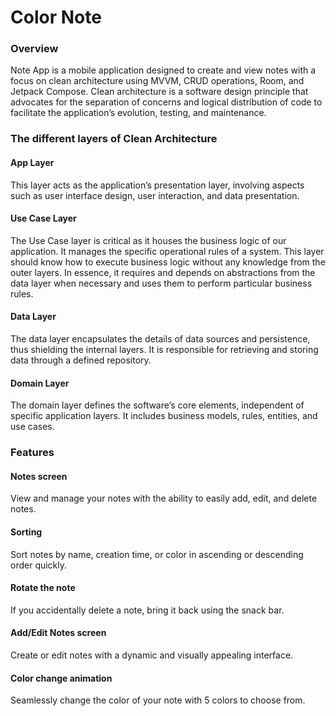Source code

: # Color Note

### Overview
Note App is a mobile application designed to create and view notes with a focus on clean architecture using MVVM, CRUD operations, Room, and Jetpack Compose. Clean architecture is a software design principle that advocates for the separation of concerns and logical distribution of code to facilitate the application’s evolution, testing, and maintenance. 
### The different layers of Clean Architecture
#### App Layer
This layer acts as the application’s presentation layer, involving aspects such as user interface design, user interaction, and data presentation.
#### Use Case Layer
The Use Case layer is critical as it houses the business logic of our application. It manages the specific operational rules of a system. This layer should know how to execute business logic without any knowledge from the outer layers. In essence, it requires and depends on abstractions from the data layer when necessary and uses them to perform particular business rules.
#### Data Layer
The data layer encapsulates the details of data sources and persistence, thus shielding the internal layers. It is responsible for retrieving and storing data through a defined repository.
#### Domain Layer
The domain layer defines the software’s core elements, independent of specific application layers. It includes business models, rules, entities, and use cases.
### Features
#### Notes screen
View and manage your notes with the ability to easily add, edit, and delete notes.
#### Sorting
Sort notes by name, creation time, or color in ascending or descending order quickly.
#### Rotate the note
If you accidentally delete a note, bring it back using the snack bar.
#### Add/Edit Notes screen 
Create or edit notes with a dynamic and visually appealing interface.
#### Color change animation
Seamlessly change the color of your note with 5 colors to choose from.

───

| EXERCISE DESCRIPTION |
Filter the listing by the string "from"; copy each matching line.

| RESPONSE TO THIS EXERCISE |
The Use Case layer is critical as it houses the business logic of our application. It manages the specific operational rules of a system. This layer should know how to execute business logic without any knowledge from the outer layers. In essence, it requires and depends on abstractions from the data layer when necessary and uses them to perform particular business rules.
Seamlessly change the color of your note with 5 colors to choose from.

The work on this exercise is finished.